(Source texts of formatted documents)
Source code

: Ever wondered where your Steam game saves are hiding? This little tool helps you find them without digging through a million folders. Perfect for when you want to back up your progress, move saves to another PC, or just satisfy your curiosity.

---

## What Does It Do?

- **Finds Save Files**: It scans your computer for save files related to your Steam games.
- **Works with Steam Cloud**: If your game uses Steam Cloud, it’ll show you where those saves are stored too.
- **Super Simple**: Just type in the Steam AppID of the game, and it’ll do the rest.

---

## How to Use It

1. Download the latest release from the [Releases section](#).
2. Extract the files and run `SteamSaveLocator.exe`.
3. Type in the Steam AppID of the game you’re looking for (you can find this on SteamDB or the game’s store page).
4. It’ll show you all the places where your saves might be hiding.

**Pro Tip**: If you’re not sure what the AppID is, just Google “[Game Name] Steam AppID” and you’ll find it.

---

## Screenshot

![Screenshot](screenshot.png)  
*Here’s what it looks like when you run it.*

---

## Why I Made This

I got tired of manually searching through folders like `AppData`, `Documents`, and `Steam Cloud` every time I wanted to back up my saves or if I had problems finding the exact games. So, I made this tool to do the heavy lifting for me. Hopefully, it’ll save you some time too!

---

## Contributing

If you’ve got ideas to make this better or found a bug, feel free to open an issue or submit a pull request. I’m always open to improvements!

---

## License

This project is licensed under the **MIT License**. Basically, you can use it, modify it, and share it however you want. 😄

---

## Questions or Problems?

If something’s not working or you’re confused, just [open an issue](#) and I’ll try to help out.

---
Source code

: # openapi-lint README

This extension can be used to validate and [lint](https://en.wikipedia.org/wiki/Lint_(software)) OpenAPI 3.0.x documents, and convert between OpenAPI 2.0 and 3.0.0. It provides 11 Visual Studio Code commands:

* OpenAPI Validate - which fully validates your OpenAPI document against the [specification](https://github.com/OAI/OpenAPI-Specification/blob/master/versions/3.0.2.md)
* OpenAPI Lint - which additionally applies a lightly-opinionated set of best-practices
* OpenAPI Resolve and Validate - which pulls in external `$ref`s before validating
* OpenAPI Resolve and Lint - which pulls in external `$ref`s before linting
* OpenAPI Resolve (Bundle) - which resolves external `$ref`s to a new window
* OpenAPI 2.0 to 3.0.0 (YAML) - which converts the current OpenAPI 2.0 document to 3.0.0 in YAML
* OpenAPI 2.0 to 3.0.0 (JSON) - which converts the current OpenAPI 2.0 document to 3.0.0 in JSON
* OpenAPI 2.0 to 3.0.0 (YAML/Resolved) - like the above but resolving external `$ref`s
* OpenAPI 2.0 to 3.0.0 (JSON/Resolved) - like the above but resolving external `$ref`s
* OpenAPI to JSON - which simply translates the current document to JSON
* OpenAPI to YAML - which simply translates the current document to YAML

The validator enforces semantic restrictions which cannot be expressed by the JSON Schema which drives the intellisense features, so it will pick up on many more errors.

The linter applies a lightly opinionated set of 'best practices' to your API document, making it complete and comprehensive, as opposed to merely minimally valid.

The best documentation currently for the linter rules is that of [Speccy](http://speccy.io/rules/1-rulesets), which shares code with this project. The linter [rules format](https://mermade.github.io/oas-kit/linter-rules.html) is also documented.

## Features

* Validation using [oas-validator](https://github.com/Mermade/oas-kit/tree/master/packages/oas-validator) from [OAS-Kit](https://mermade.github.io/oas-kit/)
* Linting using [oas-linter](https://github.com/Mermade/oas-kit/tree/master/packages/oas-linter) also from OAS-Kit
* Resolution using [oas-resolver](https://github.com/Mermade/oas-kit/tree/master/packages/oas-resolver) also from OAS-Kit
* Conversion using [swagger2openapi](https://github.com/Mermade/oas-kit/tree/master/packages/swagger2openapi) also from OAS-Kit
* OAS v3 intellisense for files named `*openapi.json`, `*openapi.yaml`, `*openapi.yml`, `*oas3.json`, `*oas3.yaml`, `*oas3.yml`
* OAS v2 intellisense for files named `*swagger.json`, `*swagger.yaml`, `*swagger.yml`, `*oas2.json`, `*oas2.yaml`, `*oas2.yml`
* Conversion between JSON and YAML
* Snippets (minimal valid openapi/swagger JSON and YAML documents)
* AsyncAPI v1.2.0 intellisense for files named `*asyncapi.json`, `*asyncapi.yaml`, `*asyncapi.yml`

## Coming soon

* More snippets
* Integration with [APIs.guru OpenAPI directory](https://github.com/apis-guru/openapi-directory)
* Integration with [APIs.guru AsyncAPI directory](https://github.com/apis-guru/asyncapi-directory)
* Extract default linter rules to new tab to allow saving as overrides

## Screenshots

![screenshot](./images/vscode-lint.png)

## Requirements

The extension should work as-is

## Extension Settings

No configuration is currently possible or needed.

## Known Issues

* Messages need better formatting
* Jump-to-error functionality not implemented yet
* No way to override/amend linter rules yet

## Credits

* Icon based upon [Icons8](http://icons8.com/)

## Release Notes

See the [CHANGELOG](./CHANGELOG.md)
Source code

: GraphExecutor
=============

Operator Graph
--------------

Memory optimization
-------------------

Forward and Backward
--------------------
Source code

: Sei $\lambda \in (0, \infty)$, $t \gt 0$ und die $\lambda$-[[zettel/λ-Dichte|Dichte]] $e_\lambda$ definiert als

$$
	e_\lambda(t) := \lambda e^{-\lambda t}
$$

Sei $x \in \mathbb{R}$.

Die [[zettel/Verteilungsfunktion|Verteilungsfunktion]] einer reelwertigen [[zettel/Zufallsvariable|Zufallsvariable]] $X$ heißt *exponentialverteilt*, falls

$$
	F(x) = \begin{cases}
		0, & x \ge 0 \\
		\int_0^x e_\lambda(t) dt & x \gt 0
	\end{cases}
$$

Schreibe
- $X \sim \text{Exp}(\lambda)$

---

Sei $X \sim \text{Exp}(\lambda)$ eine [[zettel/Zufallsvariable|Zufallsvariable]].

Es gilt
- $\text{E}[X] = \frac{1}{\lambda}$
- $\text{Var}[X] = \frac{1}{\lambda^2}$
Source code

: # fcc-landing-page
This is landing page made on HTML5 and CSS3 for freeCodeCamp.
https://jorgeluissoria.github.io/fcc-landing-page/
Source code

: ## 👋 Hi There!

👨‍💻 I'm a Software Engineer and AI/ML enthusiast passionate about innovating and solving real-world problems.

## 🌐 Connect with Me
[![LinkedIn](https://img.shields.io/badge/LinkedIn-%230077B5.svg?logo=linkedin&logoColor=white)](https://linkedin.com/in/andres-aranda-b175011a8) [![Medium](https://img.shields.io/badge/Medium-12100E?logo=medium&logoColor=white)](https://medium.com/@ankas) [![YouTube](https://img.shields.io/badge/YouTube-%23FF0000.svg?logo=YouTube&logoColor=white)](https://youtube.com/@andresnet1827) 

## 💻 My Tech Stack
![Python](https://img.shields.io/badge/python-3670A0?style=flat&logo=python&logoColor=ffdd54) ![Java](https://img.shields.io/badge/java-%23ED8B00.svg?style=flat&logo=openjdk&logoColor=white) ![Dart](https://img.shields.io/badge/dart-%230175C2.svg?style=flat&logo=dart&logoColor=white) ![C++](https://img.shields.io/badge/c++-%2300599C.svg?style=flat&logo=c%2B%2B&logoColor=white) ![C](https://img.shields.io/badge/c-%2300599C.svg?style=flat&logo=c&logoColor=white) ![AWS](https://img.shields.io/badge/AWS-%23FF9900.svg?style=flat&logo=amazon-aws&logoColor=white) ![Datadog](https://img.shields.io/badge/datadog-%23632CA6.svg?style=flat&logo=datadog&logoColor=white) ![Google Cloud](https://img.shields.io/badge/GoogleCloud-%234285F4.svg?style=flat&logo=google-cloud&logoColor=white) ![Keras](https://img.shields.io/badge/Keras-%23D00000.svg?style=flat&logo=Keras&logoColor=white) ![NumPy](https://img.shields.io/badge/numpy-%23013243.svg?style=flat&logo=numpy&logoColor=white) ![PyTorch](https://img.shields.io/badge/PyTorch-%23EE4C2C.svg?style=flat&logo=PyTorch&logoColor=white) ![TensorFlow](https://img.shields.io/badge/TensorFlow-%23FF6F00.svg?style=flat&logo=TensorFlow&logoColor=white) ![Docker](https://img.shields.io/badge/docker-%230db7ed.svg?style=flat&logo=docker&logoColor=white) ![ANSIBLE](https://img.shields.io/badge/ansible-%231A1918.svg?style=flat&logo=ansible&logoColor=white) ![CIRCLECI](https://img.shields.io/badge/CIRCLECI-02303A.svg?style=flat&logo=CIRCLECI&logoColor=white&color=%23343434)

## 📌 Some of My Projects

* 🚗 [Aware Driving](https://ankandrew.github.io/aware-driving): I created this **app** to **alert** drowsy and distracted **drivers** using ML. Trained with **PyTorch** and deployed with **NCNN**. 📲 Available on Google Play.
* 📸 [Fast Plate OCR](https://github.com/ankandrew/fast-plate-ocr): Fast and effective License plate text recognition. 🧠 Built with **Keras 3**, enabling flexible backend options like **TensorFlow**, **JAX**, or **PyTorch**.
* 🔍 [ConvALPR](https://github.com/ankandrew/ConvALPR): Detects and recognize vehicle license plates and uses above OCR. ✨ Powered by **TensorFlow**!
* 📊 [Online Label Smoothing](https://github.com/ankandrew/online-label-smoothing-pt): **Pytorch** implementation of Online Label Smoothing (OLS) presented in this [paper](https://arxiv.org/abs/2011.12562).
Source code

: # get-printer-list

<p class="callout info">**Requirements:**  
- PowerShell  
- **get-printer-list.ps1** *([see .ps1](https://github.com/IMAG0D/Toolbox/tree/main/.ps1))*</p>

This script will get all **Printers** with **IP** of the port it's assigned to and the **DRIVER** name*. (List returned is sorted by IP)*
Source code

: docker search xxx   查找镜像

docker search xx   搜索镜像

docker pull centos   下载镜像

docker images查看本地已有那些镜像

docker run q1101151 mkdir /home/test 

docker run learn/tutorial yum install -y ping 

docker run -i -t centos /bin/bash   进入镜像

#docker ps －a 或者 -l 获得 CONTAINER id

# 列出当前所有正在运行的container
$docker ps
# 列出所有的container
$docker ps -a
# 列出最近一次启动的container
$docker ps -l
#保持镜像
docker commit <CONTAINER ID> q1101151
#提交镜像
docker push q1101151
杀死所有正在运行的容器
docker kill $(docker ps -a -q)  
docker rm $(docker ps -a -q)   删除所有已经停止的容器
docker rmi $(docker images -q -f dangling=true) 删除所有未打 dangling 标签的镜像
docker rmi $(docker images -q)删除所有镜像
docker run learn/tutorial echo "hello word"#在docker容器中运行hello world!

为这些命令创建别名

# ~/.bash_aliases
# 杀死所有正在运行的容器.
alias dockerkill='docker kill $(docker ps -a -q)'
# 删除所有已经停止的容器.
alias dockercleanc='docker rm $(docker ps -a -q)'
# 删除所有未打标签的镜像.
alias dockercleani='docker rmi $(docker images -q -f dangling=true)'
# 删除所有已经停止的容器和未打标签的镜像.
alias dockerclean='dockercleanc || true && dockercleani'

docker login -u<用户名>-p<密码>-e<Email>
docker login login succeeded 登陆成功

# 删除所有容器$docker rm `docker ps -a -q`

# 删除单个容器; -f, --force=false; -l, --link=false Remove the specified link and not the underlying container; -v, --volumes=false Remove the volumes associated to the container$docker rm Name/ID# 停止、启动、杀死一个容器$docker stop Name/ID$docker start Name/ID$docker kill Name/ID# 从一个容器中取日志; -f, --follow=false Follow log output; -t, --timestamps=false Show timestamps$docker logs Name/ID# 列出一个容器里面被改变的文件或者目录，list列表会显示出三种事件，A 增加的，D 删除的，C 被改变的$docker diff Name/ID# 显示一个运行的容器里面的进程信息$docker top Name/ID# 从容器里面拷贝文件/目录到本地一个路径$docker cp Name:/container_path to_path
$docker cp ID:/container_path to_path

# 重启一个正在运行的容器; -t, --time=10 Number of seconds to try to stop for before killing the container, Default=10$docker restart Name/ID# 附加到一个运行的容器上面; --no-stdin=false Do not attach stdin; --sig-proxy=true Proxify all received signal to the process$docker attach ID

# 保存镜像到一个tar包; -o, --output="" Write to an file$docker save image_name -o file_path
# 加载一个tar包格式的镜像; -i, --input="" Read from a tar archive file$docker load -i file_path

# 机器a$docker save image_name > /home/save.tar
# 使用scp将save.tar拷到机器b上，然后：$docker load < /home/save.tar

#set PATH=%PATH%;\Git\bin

• YOUR OBJECTIVE:
Say how many lines of the records contain the word "Conversion", and give no other output.

• ANSWER SECTION:
2